| About this exercise |
Using the records that follow, copy every line containing the word "folder".

(Rendered images with source text)
-----

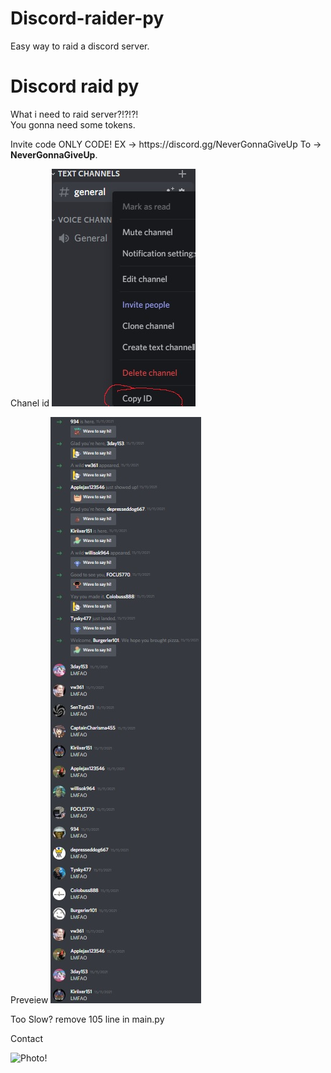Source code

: # Discord-raider-py
Easy way to raid a discord server.

<h1>Discord raid py</h1>
<p>What i need to raid server?!?!?!<br>
You gonna need some tokens.</p>
<p>Invite code ONLY CODE! EX -> https://discord.gg/NeverGonnaGiveUp To -> <strong>NeverGonnaGiveUp</strong>.<br>
</p>Chanel id
<img src="dc_ch.jpg" alt="Photo!" ></p>

</p>Preveiew
<img src="Raid_ex.jpg" alt="Photo!" ></p>
</p>Too Slow? remove 105 line in main.py


Contact</p>
<img src="https://discord.c99.nl/widget/theme-4/488671081591472129.png" alt="Photo!" ></p>
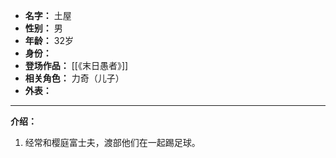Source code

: 
- **名字：** 土屋
- **性别：** 男
- **年龄：** 32岁
- **身份：** 
- **登场作品：** [[《末日愚者》]]
- **相关角色：** 力奇（儿子）
- **外表：** 

---

**介绍：** 

1. 经常和樱庭富士夫，渡部他们在一起踢足球。
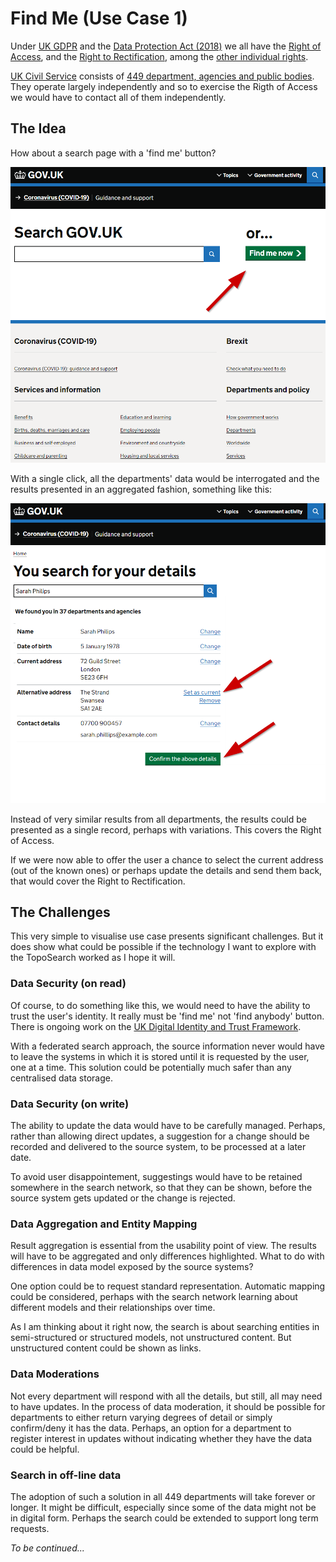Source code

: # Find Me (Use Case 1)

Under [UK GDPR](https://ico.org.uk/for-organisations/dp-at-the-end-of-the-transition-period/data-protection-and-the-eu-in-detail/the-uk-gdpr/) and the [Data Protection Act (2018)](https://www.legislation.gov.uk/ukpga/2018/12/contents/enacted) we all have the [Right of Access](https://ico.org.uk/for-organisations/guide-to-data-protection/guide-to-the-general-data-protection-regulation-gdpr/individual-rights/right-of-access/), and the [Right to Rectification](https://ico.org.uk/for-organisations/guide-to-data-protection/guide-to-the-general-data-protection-regulation-gdpr/individual-rights/right-to-rectification/), among the [other individual rights](https://ico.org.uk/for-organisations/guide-to-data-protection/guide-to-the-general-data-protection-regulation-gdpr/individual-rights/). 

[UK Civil Service](https://www.gov.uk/government/organisations/civil-service) consists of [449 department, agencies and public bodies](https://www.gov.uk/government/organisations). They operate largely independently and so to exercise the Rigth of Access we would have to contact all of them independently. 

## The Idea 

How about a search page with a 'find me' button? 

![Find Me Button](./find-me-button.png)

With a single click, all the departments' data would be interrogated and the results presented in an aggregated fashion, something like this: 

![Found Me Page](./found-me-page.png)

Instead of very similar results from all departments, the results could be presented as a single record, perhaps with variations. This covers the Right of Access. 

If we were now able to offer the user a chance to select the current address (out of the known ones) or perhaps update the details and send them back, that would cover the Right to Rectification. 

## The Challenges

This very simple to visualise use case presents significant challenges. But it does show what could be possible if the technology I want to explore with the TopoSearch worked as I hope it will. 

### Data Security (on read)
Of course, to do something like this, we would need to have the ability to trust the user's identity. It really must be 'find me' not 'find anybody' button. There is ongoing work on the [UK Digital Identity and Trust Framework](https://www.gov.uk/government/publications/uk-digital-identity-attributes-trust-framework-updated-version).

With a federated search approach, the source information never would have to leave the systems in which it is stored until it is requested by the user, one at a time. This solution could be potentially much safer than any centralised data storage. 

### Data Security (on write)

The ability to update the data would have to be carefully managed. Perhaps, rather than allowing direct updates, a suggestion for a change should be recorded and delivered to the source system, to be processed at a later date. 

To avoid user disappointement, suggestings would have to be retained somewhere in the search network, so that they can be shown, before the source system gets updated or the change is rejected. 

### Data Aggregation and Entity Mapping

Result aggregation is essential from the usability point of view. The results will have to be aggregated and only differences highlighted. What to do with differences in data model exposed by the source systems? 

One option could be to request standard representation. Automatic mapping could be considered, perhaps with the search network learning about different models and their relationships over time. 

As I am thinking about it right now, the search is about searching entities in semi-structured or structured models, not unstructured content. But unstructured content could be shown as links. 

### Data Moderations

Not every department will respond with all the details, but still, all may need to have updates. In the process of data moderation, it should be possible for departments to either return varying degrees of detail or simply confirm/deny it has the data. Perhaps, an option for a department to register interest in updates without indicating whether they have the data could be helpful.

### Search in off-line data

The adoption of such a solution in all 449 departments will take forever or longer. It might be difficult, especially since some of the data might not be in digital form. Perhaps the search could be extended to support long term requests.

*To be continued...*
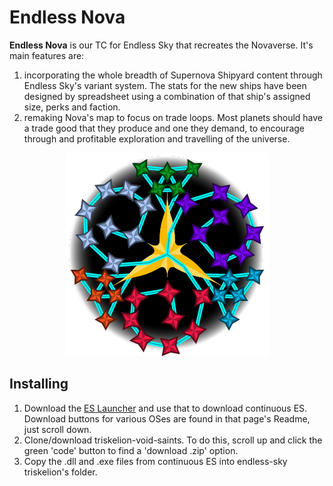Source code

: # Endless Nova

**Endless Nova** is our TC for Endless Sky that recreates the Novaverse. It's main features are:
1) incorporating the whole breadth of Supernova Shipyard content through Endless Sky's variant system. The stats for the new ships have been designed by spreadsheet using a combination of that ship's assigned size, perks and faction.
2) remaking Nova's map to focus on trade loops. Most planets should have a trade good that they produce and one they demand, to encourage through and profitable exploration and travelling of the universe.

<p align="center">
  <img src="https://github.com/triskelion-voidsaints/endless-nova/blob/main/Triskele%20with%20Triquetra%20Badge%400.5x.png" alt="TVS:EN Badge"/>
</p>

## Installing
1) Download the [ES Launcher](https://github.com/EndlessSkyCommunity/ESLauncher2) and use that to download continuous ES. Download buttons for various OSes are found in that page's Readme, just scroll down.
3) Clone/download triskelion-void-saints. To do this, scroll up and click the green 'code' button to find a 'download .zip' option.
4) Copy the .dll and .exe files from continuous ES into endless-sky triskelion's folder.
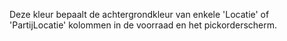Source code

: Deze kleur bepaalt de achtergrondkleur van enkele 'Locatie' of 'PartijLocatie' kolommen in de voorraad en het pickorderscherm.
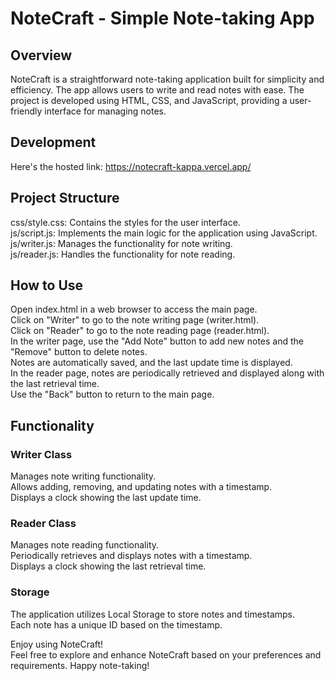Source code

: # NoteCraft - Simple Note-taking App

## Overview
NoteCraft is a straightforward note-taking application built for simplicity and efficiency. The app allows users to write and read notes with ease. The project is developed using HTML, CSS, and JavaScript, providing a user-friendly interface for managing notes.

## Development
Here's the hosted link: https://notecraft-kappa.vercel.app/

## Project Structure

css/style.css: Contains the styles for the user interface. <br>
js/script.js: Implements the main logic for the application using JavaScript. <br>
js/writer.js: Manages the functionality for note writing. <br>
js/reader.js: Handles the functionality for note reading. <br>

## How to Use
Open index.html in a web browser to access the main page. <br>
Click on "Writer" to go to the note writing page (writer.html). <br>
Click on "Reader" to go to the note reading page (reader.html). <br>
In the writer page, use the "Add Note" button to add new notes and the "Remove" button to delete notes. <br>
Notes are automatically saved, and the last update time is displayed. <br>
In the reader page, notes are periodically retrieved and displayed along with the last retrieval time. <br>
Use the "Back" button to return to the main page. <br>

## Functionality
### Writer Class
Manages note writing functionality. <br>
Allows adding, removing, and updating notes with a timestamp. <br>
Displays a clock showing the last update time. <br>

### Reader Class
Manages note reading functionality. <br>
Periodically retrieves and displays notes with a timestamp. <br>
Displays a clock showing the last retrieval time. <br>

### Storage
The application utilizes Local Storage to store notes and timestamps. <br>
Each note has a unique ID based on the timestamp. <br>

Enjoy using NoteCraft! <br>
Feel free to explore and enhance NoteCraft based on your preferences and requirements. Happy note-taking!
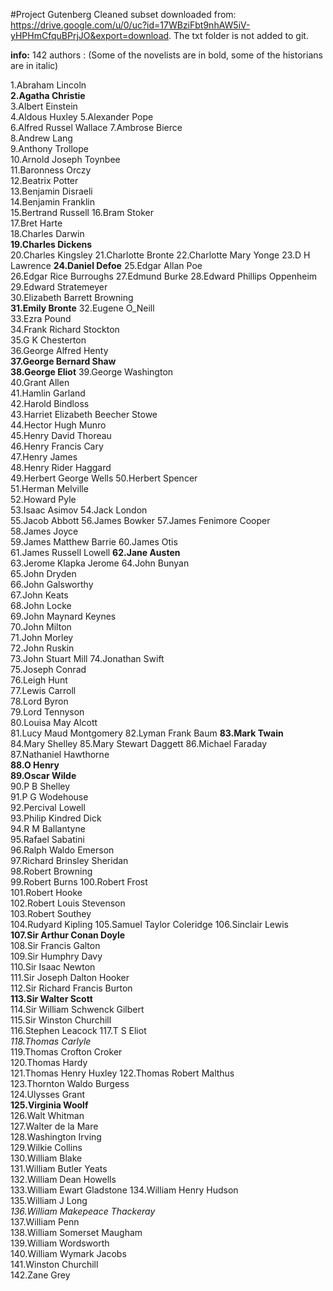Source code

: #Project Gutenberg Cleaned subset
downloaded from: https://drive.google.com/u/0/uc?id=17WBziFbt9nhAW5iV-yHPHmCfquBPrjJO&export=download.
The txt folder is not added to git.

**info:**
142 authors : (Some of the novelists are in bold, some of the historians are in italic)

1.Abraham Lincoln	
**2.Agatha Christie**	
3.Albert Einstein	
4.Aldous Huxley	
5.Alexander Pope	
6.Alfred Russel Wallace	
7.Ambrose Bierce	
8.Andrew Lang	
9.Anthony Trollope	
10.Arnold Joseph Toynbee	
11.Baronness Orczy	
12.Beatrix Potter	
13.Benjamin Disraeli	
14.Benjamin Franklin	
15.Bertrand Russell	
16.Bram Stoker	
17.Bret Harte	
18.Charles Darwin	
**19.Charles Dickens**	
20.Charles Kingsley	
21.Charlotte Bronte	
22.Charlotte Mary Yonge	
23.D H Lawrence	
**24.Daniel Defoe**	
25.Edgar Allan Poe	
26.Edgar Rice Burroughs	
27.Edmund Burke	
28.Edward Phillips Oppenheim	
29.Edward Stratemeyer	
30.Elizabeth Barrett Browning	
**31.Emily Bronte**	
32.Eugene O_Neill	
33.Ezra Pound	
34.Frank Richard Stockton	
35.G K Chesterton	
36.George Alfred Henty	
**37.George Bernard Shaw**	
**38.George Eliot**	
39.George Washington	
40.Grant Allen	
41.Hamlin Garland	
42.Harold Bindloss	
43.Harriet Elizabeth Beecher Stowe	
44.Hector Hugh Munro	
45.Henry David Thoreau	
46.Henry Francis Cary	
47.Henry James	
48.Henry Rider Haggard	
49.Herbert George Wells	
50.Herbert Spencer	
51.Herman Melville	
52.Howard Pyle	
53.Isaac Asimov	
54.Jack London	
55.Jacob Abbott	
56.James Bowker	
57.James Fenimore Cooper	
58.James Joyce	
59.James Matthew Barrie	
60.James Otis	
61.James Russell Lowell	
**62.Jane Austen**	
63.Jerome Klapka Jerome	
64.John Bunyan	
65.John Dryden	
66.John Galsworthy	
67.John Keats	
68.John Locke	
69.John Maynard Keynes	
70.John Milton	
71.John Morley	
72.John Ruskin	
73.John Stuart Mill	
74.Jonathan Swift	
75.Joseph Conrad	
76.Leigh Hunt	
77.Lewis Carroll	
78.Lord Byron	
79.Lord Tennyson	
80.Louisa May Alcott	
81.Lucy Maud Montgomery	
82.Lyman Frank Baum	
**83.Mark Twain**	
84.Mary Shelley	
85.Mary Stewart Daggett	
86.Michael Faraday	
87.Nathaniel Hawthorne	
**88.O Henry**	
**89.Oscar Wilde**	
90.P B Shelley	
91.P G Wodehouse	
92.Percival Lowell	
93.Philip Kindred Dick	
94.R M Ballantyne	
95.Rafael Sabatini	
96.Ralph Waldo Emerson	
97.Richard Brinsley Sheridan	
98.Robert Browning	
99.Robert Burns	
100.Robert Frost	
101.Robert Hooke	
102.Robert Louis Stevenson	
103.Robert Southey	
104.Rudyard Kipling	
105.Samuel Taylor Coleridge	
106.Sinclair Lewis	
**107.Sir Arthur Conan Doyle**	
108.Sir Francis Galton	
109.Sir Humphry Davy	
110.Sir Isaac Newton	
111.Sir Joseph Dalton Hooker	
112.Sir Richard Francis Burton	
**113.Sir Walter Scott**	
114.Sir William Schwenck Gilbert	
115.Sir Winston Churchill	
116.Stephen Leacock	117.T S Eliot	
_118.Thomas Carlyle_	
119.Thomas Crofton Croker	
120.Thomas Hardy	
121.Thomas Henry Huxley	
122.Thomas Robert Malthus	
123.Thornton Waldo Burgess	
124.Ulysses Grant	
**125.Virginia Woolf**	
126.Walt Whitman	
127.Walter de la Mare	
128.Washington Irving	
129.Wilkie Collins	
130.William Blake	
131.William Butler Yeats	
132.William Dean Howells	
133.William Ewart Gladstone	
134.William Henry Hudson	
135.William J Long	
*136.William Makepeace Thackeray*	
137.William Penn	
138.William Somerset Maugham	
139.William Wordsworth	
140.William Wymark Jacobs	
141.Winston Churchill	
142.Zane Grey	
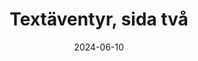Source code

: ---
title: Textäventyr, sida två
date: 2024-06-10
summary: Så vad händer på den andra sidan i textäventyret? I den här delen så använder vi den skapade strukturen för att presentera äventyret.
tags: ['javascript', 'böcker', 'spel']
category: anteckningar
toc: true
draft: true
---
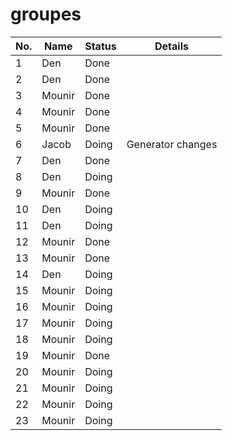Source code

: # groupes

|No.|Name|Status|Details|
|---|---|---|---|
|1|Den|Done||
|2|Den|Done||
|3|Mounir|Done||
|4|Mounir|Done||
|5|Mounir|Done||
|6|Jacob|Doing|Generator changes|
|7|Den|Done|
|8|Den|Doing|
|9|Mounir|Done|
|10|Den|Doing|
|11|Den|Doing|
|12|Mounir|Done|
|13|Mounir|Done|
|14|Den|Doing|
|15|Mounir|Doing|
|16|Mounir|Doing|
|17|Mounir|Doing|
|18|Mounir|Doing|
|19|Mounir|Done||
|20|Mounir|Doing|
|21|Mounir|Doing|
|22|Mounir|Doing|
|23|Mounir|Doing|
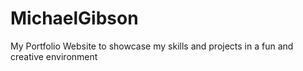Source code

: # MichaelGibson
My Portfolio Website to showcase my skills and projects in a fun and creative environment
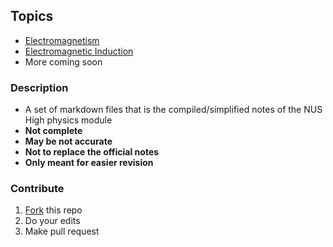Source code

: ## Topics

- [Electromagnetism](./topics/Electromagnetism.md)
- [Electromagnetic Induction](./topics/EMI.md)
- More coming soon

### Description

- A set of markdown files that is the compiled/simplified notes of the NUS High physics module
- **Not complete**
- **May be not accurate**
- **Not to replace the official notes**
- **Only meant for easier revision**

### Contribute

1. [Fork](https://github.com/octo-kumo/physics-notes/fork) this repo
2. Do your edits
3. Make pull request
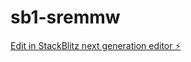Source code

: # sb1-sremmw

[Edit in StackBlitz next generation editor ⚡️](https://stackblitz.com/~/github.com/tonyngari/sb1-sremmw)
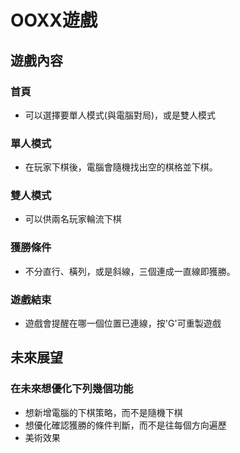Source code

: # OOXX遊戲
## 遊戲內容
### 首頁
* 可以選擇要單人模式(與電腦對局)，或是雙人模式
### 單人模式
* 在玩家下棋後，電腦會隨機找出空的棋格並下棋。
### 雙人模式
* 可以供兩名玩家輪流下棋
### 獲勝條件
* 不分直行、橫列，或是斜線，三個連成一直線即獲勝。
### 遊戲結束
* 遊戲會提醒在哪一個位置已連線，按'G'可重製遊戲
## 未來展望
### 在未來想優化下列幾個功能
* 想新增電腦的下棋策略，而不是隨機下棋
* 想優化確認獲勝的條件判斷，而不是往每個方向遍歷
* 美術效果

-----

| Response box |
4) Copy the .dll and .exe files from continuous ES into endless-sky triskelion's folder.
The txt folder is not added to git.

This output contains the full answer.